Fortunately for Lorna, the night before the invasion all the nurses and 80 patients were evacuated by ambulances and cars to the Vunapope Catholic Mission Station near Kopoka, joining with the missionaries there. When daylight came the nurses disbelievingly looked down over the harbour to witness the huge enemy invasion fleet of aircraft carriers, troopships and submarines. Japanese soldiers (1500) were landing around the beaches. Surrender was inevitable.
A Japanese military chief came to the mission to inform the woman they would be taken to the ‘land of full and plenty’. Six AANS and twelve civilian women boarded the Naruto Maru with seventy POW officers and spent eight days at sea before arriving at Yokohama, Japan.

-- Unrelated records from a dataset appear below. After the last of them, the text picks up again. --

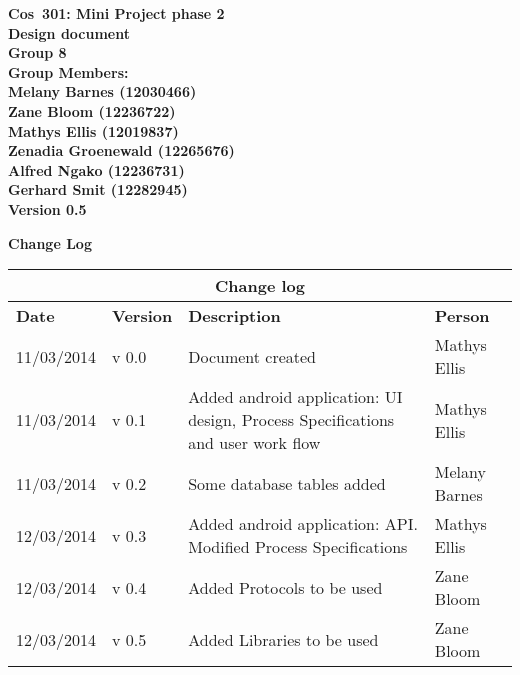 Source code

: \documentclass[12pt]{article}
\newcommand{\Title}{Design document} %
\newcommand{\Class}{Cos\ 301} %
\begin{document}
	\vspace{4em}
	
	\begin{center}%
	\LARGE \bf \Class: Mini Project phase 2 \\
	  \LARGE \bf \Title \\[4em]
	  \LARGE {\bf Group 8}\\[1em]
	  \LARGE {\bf Group Members:}\\[2em]
	  \large
	     Melany Barnes					(12030466) \\[1em]
	     Zane Bloom						(12236722) \\[1em]
	     Mathys Ellis					(12019837) \\[1em]
	     Zenadia Groenewald				(12265676) \\[1em]
	     Alfred Ngako					(12236731) \\[1em]
	  	 Gerhard Smit					(12282945) \\[1em]
	     {\bf Version 0.5}
	    
	\end{center}
	
	\newpage
		{\LARGE \bf Change Log}\\[2em]
		
		\begin{center}
		\begin{tabular}{|l|p{1.4cm}|p{8cm}|p{2.8cm}|}
		\hline
		\multicolumn{4}{|c|}{\bf Change log} \\
		\hline
		\bf Date & \bf Version & \bf Description & \bf Person \\
		\hline
		11/03/2014 & v 0.0 & Document created & Mathys Ellis \\
		\hline
		11/03/2014 & v 0.1 & Added android application: UI design, Process Specifications and user work flow & Mathys Ellis \\
		\hline
		11/03/2014 & v 0.2 & Some database tables added & Melany Barnes \\
		\hline
		12/03/2014 & v 0.3 & Added android application: API. Modified Process Specifications & Mathys Ellis \\
		\hline
		12/03/2014 & v 0.4 & Added Protocols to be used & Zane Bloom \\
		\hline
		12/03/2014 & v 0.5 & Added Libraries to be used & Zane Bloom \\
		\hline
		\end{tabular}
		\end{center}
		
	\newpage
	\tableofcontents
	
\end{document}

The nurses were moved and imprisoned at the Yokohama Boat Club for the next eighteen months forced to knit silk bags and make envelopes. Food became so scarce that they would eat the glue for the envelopes. They later were moved and became slave labourers for the Japanese villagers, digging out stumps and sweeping snow while working barefoot, often times being too hungry to care.
The nurses survived three and a half years of captivity and after the war ended they were found by accident when General MacArthur’s troops were on their march into Tokyo. For many years nobody was aware that these women were still alive.
After a month in Manila being feed, rested and detoxed they returned to Australia on the 25th September 1945.